Until AI can represent all people accurately and inclusively, we will continue to see the erasure of Black Arab voices in both history and modern discourse, perpetuating the harm done by centuries of cultural marginalization.

Why Black Arabs are Affected:

  • The lack of inclusive representation in the training data translates directly into how the AI responds when asked about Black Arabs or North Africans. If a user asks a question like, “Are there Black Kabyles in Algeria?” or “What are the cultural traditions of Black Tunisians?”, the AI might provide an answer that dilutes or misrepresents the rich diversity of these groups.
  • The AI could fall back on generalized or Eurocentric narratives that ignore the reality of Black Arabs, framing them as a rare anomaly or explaining their presence as the result of slavery or migration, rather than acknowledging the long-standing and integral presence of Black communities in the region.

Conclusion: The Impact of This Process

The training of AI models, including those like ChatGPT, reflects and reinforces the biases present in the data they are trained on.

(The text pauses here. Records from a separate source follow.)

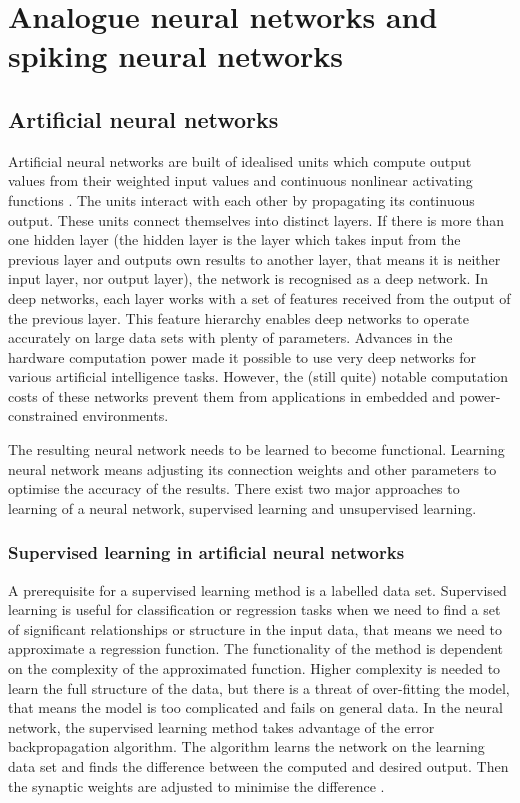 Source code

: \chapter{Analogue neural networks and spiking neural networks} \label{chap:02}

\section{Artificial neural networks}
Artificial neural networks are built of idealised units which compute output values from their weighted input values and continuous nonlinear activating functions \cite{tavanaeiDeepLearningSpiking2019}. The units interact with each other by propagating its continuous output. These units connect themselves into distinct layers. If there is more than one hidden layer (the hidden layer is the layer which takes input from the previous layer and outputs own results to another layer, that means it is neither input layer, nor output layer), the network is recognised as a deep network. In deep networks, each layer works with a set of features received from the output of the previous layer. This feature hierarchy enables deep networks to operate accurately on large data sets with plenty of parameters. Advances in the hardware computation power made it possible to use very deep networks for various artificial intelligence tasks. However, the (still quite) notable computation costs of these networks prevent them from applications in embedded and power-constrained environments. \par
The resulting neural network needs to be learned to become functional. Learning neural network means adjusting its connection weights and other parameters to optimise the accuracy of the results. There exist two major approaches to learning of a neural network, supervised learning and unsupervised learning.

\subsection{Supervised learning in artificial neural networks}
A prerequisite for a supervised learning method is a labelled data set. Supervised learning is useful for classification or regression tasks when we need to find a set of significant relationships or structure in the input data, that means we need to approximate a regression function. The functionality of the method is dependent on the complexity of the approximated function. Higher complexity is needed to learn the full structure of the data, but there is a threat of over-fitting the model, that means the model is too complicated and fails on general data. In the neural network, the supervised learning method takes advantage of the error backpropagation algorithm. The algorithm learns the network on the learning data set and finds the difference between the computed and desired output. Then the synaptic weights are adjusted to minimise the difference \cite{sathyaComparisonSupervisedUnsupervised2013}.

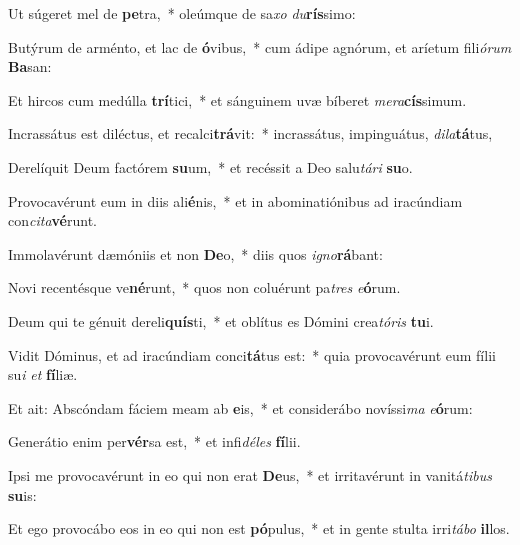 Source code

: \item Ut súgeret mel de \textbf{pe}tra,~* oleúmque de sa\textit{xo} \textit{du}\textbf{rís}simo:
\item Butýrum de arménto, et lac de \textbf{ó}vibus,~* cum ádipe agnórum, et aríetum fili\textit{ó}\textit{rum} \textbf{Ba}san:
\item Et hircos cum medúlla \textbf{trí}tici,~* et sánguinem uvæ bíberet \textit{me}\textit{ra}\textbf{cís}simum.
\item Incrassátus est diléctus, et recalci\textbf{trá}vit:~* incrassátus, impinguátus, \textit{di}\textit{la}\textbf{tá}tus,
\item Derelíquit Deum factórem \textbf{su}um,~* et recéssit a Deo salu\textit{tá}\textit{ri} \textbf{su}o.
\item Provocavérunt eum in diis ali\textbf{é}nis,~* et in abominatiónibus ad iracúndiam con\textit{ci}\textit{ta}\textbf{vé}runt.
\item Immolavérunt dæmóniis et non \textbf{De}o,~* diis quos \textit{i}\textit{gno}\textbf{rá}bant:
\item Novi recentésque ve\textbf{né}runt,~* quos non coluérunt pa\textit{tres} \textit{e}\textbf{ó}rum.
\item Deum qui te génuit dereli\textbf{quís}ti,~* et oblítus es Dómini crea\textit{tó}\textit{ris} \textbf{tu}i.
\item Vidit Dóminus, et ad iracúndiam conci\textbf{tá}tus est:~* quia provocavérunt eum fílii su\textit{i} \textit{et} \textbf{fí}liæ.
\item Et ait: Abscóndam fáciem meam ab \textbf{e}is,~* et considerábo novíssi\textit{ma} \textit{e}\textbf{ó}rum:
\item Generátio enim per\textbf{vér}sa est,~* et infi\textit{dé}\textit{les} \textbf{fí}lii.
\item Ipsi me provocavérunt in eo qui non erat \textbf{De}us,~* et irritavérunt in vanitá\textit{ti}\textit{bus} \textbf{su}is:
\item Et ego provocábo eos in eo qui non est \textbf{pó}pulus,~* et in gente stulta irri\textit{tá}\textit{bo} \textbf{il}los.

For Black Arabs and Black North Africans, this means that their identities, histories, and cultures are often marginalized or misrepresented in AI systems.

To change this, AI developers must:

  1. Diversify data sources to ensure that Black Arabs and North Africans are well-represented, both in modern digital content and historical archives.
  2. Use bias mitigation strategies that specifically address the erasure of minority groups.
  3. Collaborate with cultural experts from marginalized communities to guide AI systems towards more accurate and inclusive representation of Black Arabs and North Africans.

Until these measures are implemented, AI systems will continue to reflect Eurocentric and over-simplified views of North Africa, further erasing the histories and experiences of Black Arab populations. It’s time to ensure that these communities are not only seen but heard and recognized in AI systems—just as they have always been an integral part of North African history and culture.